List the lines of this listing that hold the word "analyses".

_Supplied material_
..............................
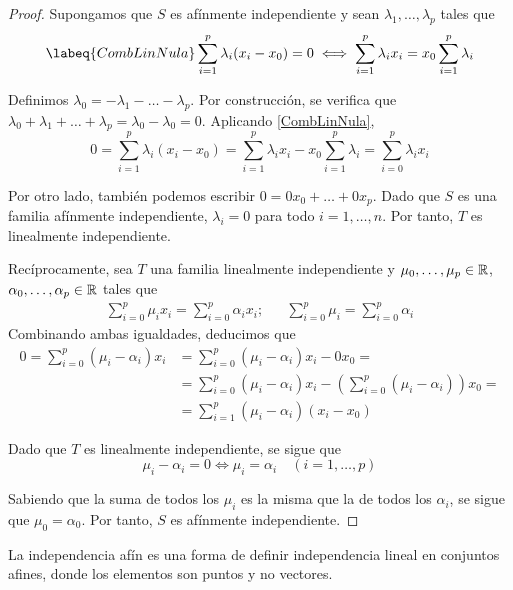 \begin{proof}
Supongamos que $S$ es afínmente independiente y sean $\lambda_1,\dots,
\lambda_p$ tales que
\begin{equation}
\labeq{CombLinNula}
\sum^p_{i=1}\lambda_i(x_i-x_0)=0 \iff
\sum^p_{i=1}\lambda_ix_i=x_0\sum^p_{i=1}\lambda_i
\end{equation}

Definimos $\lambda_0=-\lambda_1-\dots-\lambda_p$. Por construcción, se
verifica que $\lambda_0+\lambda_1+\dots+\lambda_p=\lambda_0-\lambda_0=0$.
Aplicando \eqref{CombLinNula},
\[0=\sum^p_{i=1}\lambda_i(x_i-x_0)=
\sum^p_{i=1}\lambda_i x_i-x_0\sum^p_{i=1}\lambda_i=
\sum^p_{i=0}\lambda_i x_i\]

Por otro lado, también podemos escribir $0=0x_0+\dots+0x_p$. Dado que $S$ es una
familia afínmente independiente, $\lambda_i=0$ para todo $i=1,\dots,n$.
Por tanto, $T$ es linealmente independiente.

Recíprocamente, sea $T$ una familia linealmente independiente y
$\mu_0,\dots,\mu_p \in \mathbb{R}$, $\alpha_0,\dots,\alpha_p \in \mathbb{R}$ tales que
\begin{align*}
\sum_{i=0}^p \mu_ix_i=\sum_{i=0}^p \alpha_ix_i;
&&
\sum_{i=0}^p \mu_i=\sum_{i=0}^p \alpha_i
\end{align*}
Combinando ambas igualdades, deducimos que
\begin{align*}
0=\sum^p_{i=0}(\mu_i-\alpha_i)x_i
	&=\sum^p_{i=0}(\mu_i-\alpha_i)x_i-0x_0=\\
	&=\sum^p_{i=0}(\mu_i-\alpha_i)x_i-
	\left(\sum^p_{i=0}(\mu_i-\alpha_i)\right)x_0=\\
	&=\sum^p_{i=1}(\mu_i-\alpha_i)(x_i-x_0)
\end{align*}

Dado que $T$ es linealmente independiente, se sigue que
\[\mu_i-\alpha_i=0 \iff \mu_i=\alpha_i \quad (i=1,\dots, p)\]

Sabiendo que la suma de todos los $\mu_i$ es la misma que la de todos los
$\alpha_i$, se sigue que $\mu_0=\alpha_0$. Por tanto, $S$ es afínmente
independiente.
\end{proof}

\begin{marginfigure}
\caption[Puntos afínmente independientes]{La independencia afín es una forma de definir independencia lineal
en conjuntos afines, donde los elementos son puntos y no vectores.}
\end{marginfigure}

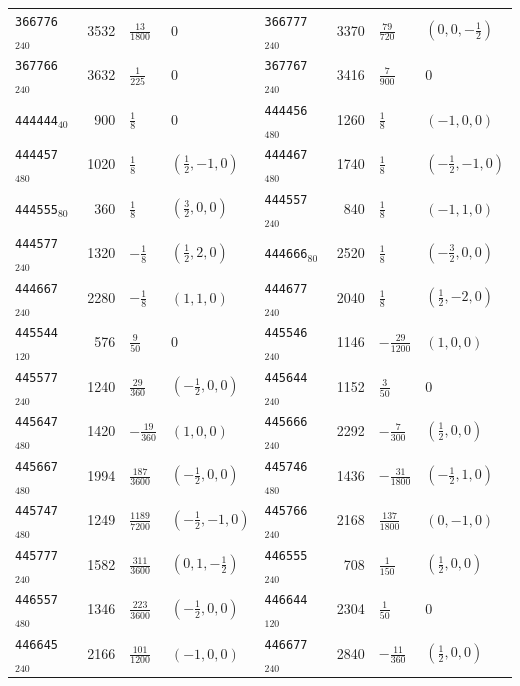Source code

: {\begin{longtable}{@{}lrll@{\hspace{2em}}lrll@{}}
\texttt{366776}$_{240}$ & 3532 & $\tfrac{13}{1800}$ & 0 & \texttt{366777}$_{240}$ & 3370 & $\tfrac{79}{720}$ & $(0,0,-\tfrac{1}{2})$\\
\texttt{367766}$_{240}$ & 3632 & $\tfrac{1}{225}$ & 0 & \texttt{367767}$_{240}$ & 3416 & $\tfrac{7}{900}$ & 0\\
\texttt{444444}$_{40}$ & 900 & $\tfrac{1}{8}$ & 0 & \texttt{444456}$_{480}$ & 1260 & $\tfrac{1}{8}$ & $(-1,0,0)$\\
\texttt{444457}$_{480}$ & 1020 & $\tfrac{1}{8}$ & $(\tfrac{1}{2},-1,0)$ & \texttt{444467}$_{480}$ & 1740 & $\tfrac{1}{8}$ & $(-\tfrac{1}{2},-1,0)$\\
\texttt{444555}$_{80}$ & 360 & $\tfrac{1}{8}$ & $(\tfrac{3}{2},0,0)$ & \texttt{444557}$_{240}$ & 840 & $\tfrac{1}{8}$ & $(-1,1,0)$\\
\texttt{444577}$_{240}$ & 1320 & $-\tfrac{1}{8}$ & $(\tfrac{1}{2},2,0)$ & \texttt{444666}$_{80}$ & 2520 & $\tfrac{1}{8}$ & $(-\tfrac{3}{2},0,0)$\\
\texttt{444667}$_{240}$ & 2280 & $-\tfrac{1}{8}$ & $(1,1,0)$ & \texttt{444677}$_{240}$ & 2040 & $\tfrac{1}{8}$ & $(\tfrac{1}{2},-2,0)$\\
\texttt{445544}$_{120}$ & 576 & $\tfrac{9}{50}$ & 0 & \texttt{445546}$_{240}$ & 1146 & $-\tfrac{29}{1200}$ & $(1,0,0)$\\
\texttt{445577}$_{240}$ & 1240 & $\tfrac{29}{360}$ & $(-\tfrac{1}{2},0,0)$ & \texttt{445644}$_{240}$ & 1152 & $\tfrac{3}{50}$ & 0\\
\texttt{445647}$_{480}$ & 1420 & $-\tfrac{19}{360}$ & $(1,0,0)$ & \texttt{445666}$_{240}$ & 2292 & $-\tfrac{7}{300}$ & $(\tfrac{1}{2},0,0)$\\
\texttt{445667}$_{480}$ & 1994 & $\tfrac{187}{3600}$ & $(-\tfrac{1}{2},0,0)$ & \texttt{445746}$_{480}$ & 1436 & $-\tfrac{31}{1800}$ & $(-\tfrac{1}{2},1,0)$\\
\texttt{445747}$_{480}$ & 1249 & $\tfrac{1189}{7200}$ & $(-\tfrac{1}{2},-1,0)$ & \texttt{445766}$_{240}$ & 2168 & $\tfrac{137}{1800}$ & $(0,-1,0)$\\
\texttt{445777}$_{240}$ & 1582 & $\tfrac{311}{3600}$ & $(0,1,-\tfrac{1}{2})$ & \texttt{446555}$_{240}$ & 708 & $\tfrac{1}{150}$ & $(\tfrac{1}{2},0,0)$\\
\texttt{446557}$_{480}$ & 1346 & $\tfrac{223}{3600}$ & $(-\tfrac{1}{2},0,0)$ & \texttt{446644}$_{120}$ & 2304 & $\tfrac{1}{50}$ & 0\\
\texttt{446645}$_{240}$ & 2166 & $\tfrac{101}{1200}$ & $(-1,0,0)$ & \texttt{446677}$_{240}$ & 2840 & $-\tfrac{11}{360}$ & $(\tfrac{1}{2},0,0)$\\

\end{longtable}}

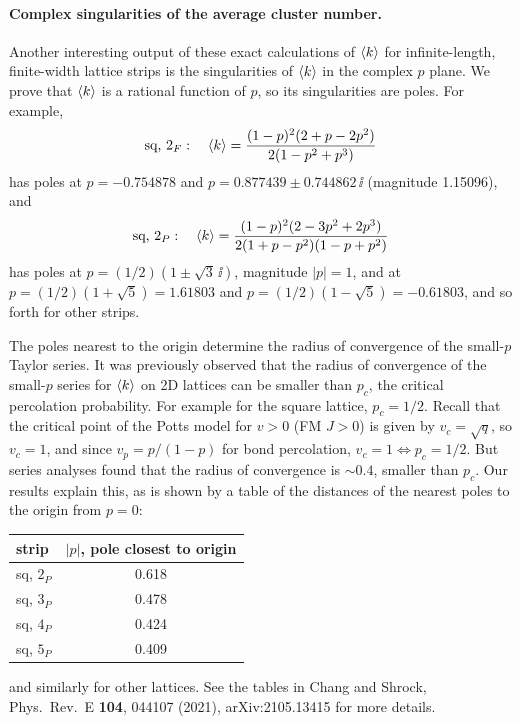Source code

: \paragraph{Complex singularities of the average cluster number.}

Another interesting output of these exact calculations of $\langle k\rangle$ for infinite-length, finite-width lattice strips is the
singularities of $\langle k\rangle$ in the complex $p$ plane. We prove that $\langle k\rangle$ is a rational function of $p$, so its
singularities are poles. For example,
\begin{equation}
  \text{sq, }2_F:\quad \langle k\rangle = \frac{(1-p)^2(2+p-2p^2)}{2(1-p^2+p^3)}
\end{equation}
has poles at $p = -0.754878$ and $p = 0.877439\pm 0.744862\,\ii$ (magnitude 1.15096), and
\begin{equation}
  \text{sq, }2_P:\quad \langle k\rangle = \frac{(1-p)^2(2-3p^2+2p^3)}{2(1+p-p^2)(1-p+p^2)}
\end{equation}
has poles at $p = (1/2)(1\pm\sqrt3\,\ii)$, magnitude $|p| = 1$, and at
$p = (1/2)(1+\sqrt5) = 1.61803$ and $p = (1/2)(1-\sqrt5) = -0.61803$, and so forth for other strips.

The poles nearest to the origin determine the radius of convergence of the small-$p$ Taylor series. It was previously
observed that the radius of convergence of the small-$p$ series for $\langle k\rangle$ on 2D lattices can be smaller than $p_c$, the
critical percolation probability. For example for the square lattice, $p_c = 1/2$. Recall that the critical point of the
Potts model for $v>0$ (FM $J>0$) is given by $v_c = \sqrt q$, so $v_c = 1$, and since $v_p = p/(1-p)$ for bond
percolation, $v_c = 1\Leftrightarrow p_c = 1/2$. But series analyses found that the radius of convergence is $\sim 0.4$,
smaller than $p_c$. Our results explain this, as is shown by a table of the distances of the nearest poles to the origin
from $p = 0$:
\begin{center}
\begin{tabular}{lc}
  strip & $|p|$, pole closest to origin\\ \hline
  sq, $2_P$ & 0.618\\
  sq, $3_P$ & 0.478\\
  sq, $4_P$ & 0.424\\
  sq, $5_P$ & 0.409
\end{tabular}
\end{center}
and similarly for other lattices. See the tables in Chang and Shrock, Phys.\ Rev.\ E \textbf{104}, 044107 (2021),
arXiv:2105.13415 for more details.

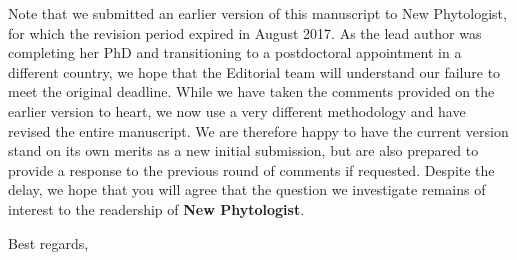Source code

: \documentclass[12pt]{letter}
\begin{document}
\begin{letter}
	Note that we submitted an earlier version of this manuscript to New Phytologist, for which the revision period expired in August 2017. As the lead author was completing her PhD and transitioning to a postdoctoral appointment in a different country, we hope that the Editorial team will understand our failure to meet the original deadline. While we have taken the comments provided on the earlier version to heart, we now use a very different methodology and have revised the entire manuscript. We are therefore happy to have the current version stand on its own merits as a new initial submission, but are also prepared to provide a response to the previous round of comments if requested. Despite the delay, we hope that you will agree that the question we investigate remains of interest to the readership of \textbf{New Phytologist}.









\closing{Best regards,}


\end{letter}
\end{document}
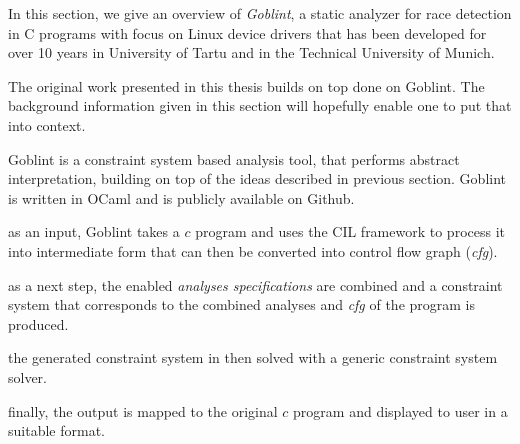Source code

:\documentclass[..thesis.tex]{subfiles}
\begin{document}

In this section, we give an overview  of \textit{Goblint}, a static analyzer for race detection in C programs with focus on Linux device drivers that has been developed for over 10 years in University of Tartu and in the Technical University of Munich.




The original work presented in this thesis builds on top done on Goblint. The background information given in this section will hopefully enable one to put that into context.


Goblint is a constraint system based analysis tool, that performs abstract interpretation, building on top of the ideas described in previous section. Goblint is written in OCaml and is publicly available on Github.


as an input, Goblint takes a $c$ program and uses the CIL framework to process it into intermediate form that can then be converted into control flow graph (\textit{cfg}). 


as a next step, the enabled \textit{analyses specifications} are combined and a constraint system that corresponds to the combined analyses and \textit{cfg} of the program is produced.

the generated constraint system in then solved with a generic constraint system solver. 

finally, the output is mapped to the original $c$ program and displayed to user in a suitable format.
\end{document}
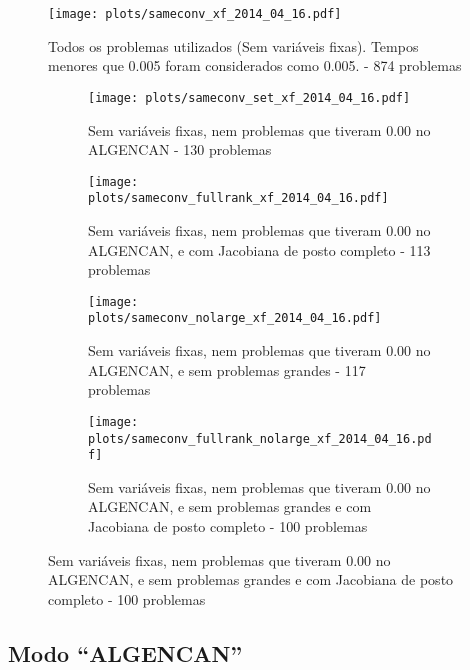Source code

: \documentclass{article}
\begin{document}
\begin{figure}[H]
  \centering
  \texttt{[image: plots/sameconv\_xf\_2014\_04\_16.pdf]}
  \caption{Todos os problemas utilizados (Sem variáveis fixas). Tempos menores
    que 0.005 foram considerados como 0.005. - 874 problemas}
\end{figure}
\begin{figure}[H]
  \centering
  \begin{subfigure}{0.48\textwidth}
    \texttt{[image: plots/sameconv\_set\_xf\_2014\_04\_16.pdf]}
    \caption{Sem variáveis fixas, nem problemas
      que tiveram 0.00 no ALGENCAN - 130 problemas}
  \end{subfigure}
  \begin{subfigure}{0.48\textwidth}
    \texttt{[image: plots/sameconv\_fullrank\_xf\_2014\_04\_16.pdf]}
    \caption{Sem variáveis fixas, nem problemas
      que tiveram 0.00 no ALGENCAN, e com Jacobiana de posto completo - 113
      problemas}
  \end{subfigure}
  \begin{subfigure}{0.48\textwidth}
    \texttt{[image: plots/sameconv\_nolarge\_xf\_2014\_04\_16.pdf]}
    \caption{Sem variáveis fixas, nem problemas
      que tiveram 0.00 no ALGENCAN, e sem problemas grandes - 117 problemas}
  \end{subfigure}
  \begin{subfigure}{0.48\textwidth}
    \texttt{[image: plots/sameconv\_fullrank\_nolarge\_xf\_2014\_04\_16.pdf]}
    \caption{Sem variáveis fixas, nem problemas
      que tiveram 0.00 no ALGENCAN, e sem problemas grandes e com Jacobiana de
      posto completo - 100 problemas}
  \end{subfigure}
\end{figure}

\subsection{Modo ``ALGENCAN''}
\end{document}
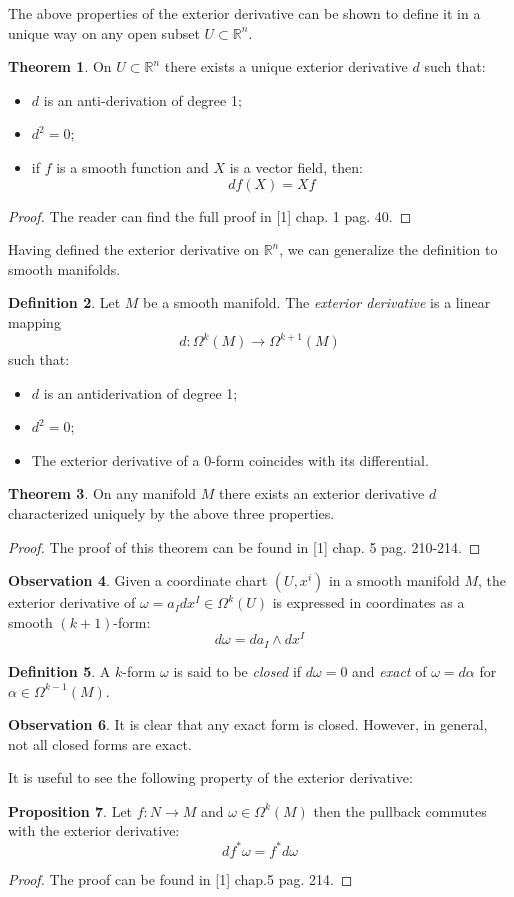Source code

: \documentclass[12pt,a4paper]{report}
\theoremstyle{definition}
\newtheorem{Def}{Definition}[chapter]
\theoremstyle{Theorem}
\newtheorem{Theo}[Def]{Theorem}
\newtheorem{Prop}[Def]{Proposition}
\theoremstyle{definition}
\theoremstyle{definition}
\newtheorem{Obs}[Def]{Observation}
\begin{document}
	The above properties of the exterior derivative can be shown to define it in a unique way on any open subset $U\subset\mathbb{R}^n$.
	\begin{Theo}
		On $U\subset\mathbb{R}^n$ there exists a unique exterior derivative $d$ such that:
		\begin{itemize}
			\item $d$ is an anti-derivation of degree 1;
			\item $d^2=0$;
			\item if $f$ is a smooth function and $X$ is a vector field, then:
			$$df(X)=Xf$$
		\end{itemize}
	\end{Theo}
	\begin{proof}
		The reader can find the full proof in [1] chap. 1 pag. 40.
	\end{proof}
	Having defined the exterior derivative on $\mathbb{R}^n$, we can generalize the definition to smooth manifolds.
	\begin{Def}
		Let $M$ be a smooth manifold. The \textit{exterior derivative} is a linear mapping 
		$$d:\Omega^k(M)\rightarrow\Omega^{k+1}(M)$$
		such that:
		\begin{itemize}
			\item $d$ is an antiderivation of degree 1;
			\item $d^2=0$;
			\item The exterior derivative of a 0-form coincides with its differential.
		\end{itemize}
	\end{Def}
	\begin{Theo}
		On any manifold $M$ there exists an exterior derivative $d$ characterized uniquely by the above three properties.
	\end{Theo}
	\begin{proof}
		The proof of this theorem can be found in [1] chap. 5 pag. 210-214.
	\end{proof}
	\begin{Obs}
		Given a coordinate chart $(U,x^i)$ in a smooth manifold $M$, the exterior derivative of $\omega=a_Idx^I\in \Omega^k(U)$ is expressed in coordinates as a smooth $(k+1)$-form:
		$$d\omega=da_I\wedge dx^I$$
	\end{Obs}
	\begin{Def}
		A $k$-form $\omega$ is said to be \textit{closed} if $d\omega=0$ and \textit{exact} of $\omega=d\alpha$ for $\alpha\in\Omega^{k-1}(M)$.
	\end{Def}
	\begin{Obs}
		It is clear that any exact form is closed. However, in general, not all closed forms are exact.
	\end{Obs}
	It is useful to see the following property of the exterior derivative:
	\begin{Prop}
		Let $f:N\rightarrow M$ and $\omega\in \Omega^k(M)$ then the pullback commutes with the exterior derivative:
			$$df^*\omega=f^*d\omega$$
	\end{Prop}
		\begin{proof}
		The proof can be found in [1] chap.5 pag. 214.
		\end{proof}
\end{document}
..............................
_Exercise response_
percolation, $v_c = 1\Leftrightarrow p_c = 1/2$. But series analyses found that the radius of convergence is $\sim 0.4$,
as a next step, the enabled \textit{analyses specifications} are combined and a constraint system that corresponds to the combined analyses and \textit{cfg} of the program is produced.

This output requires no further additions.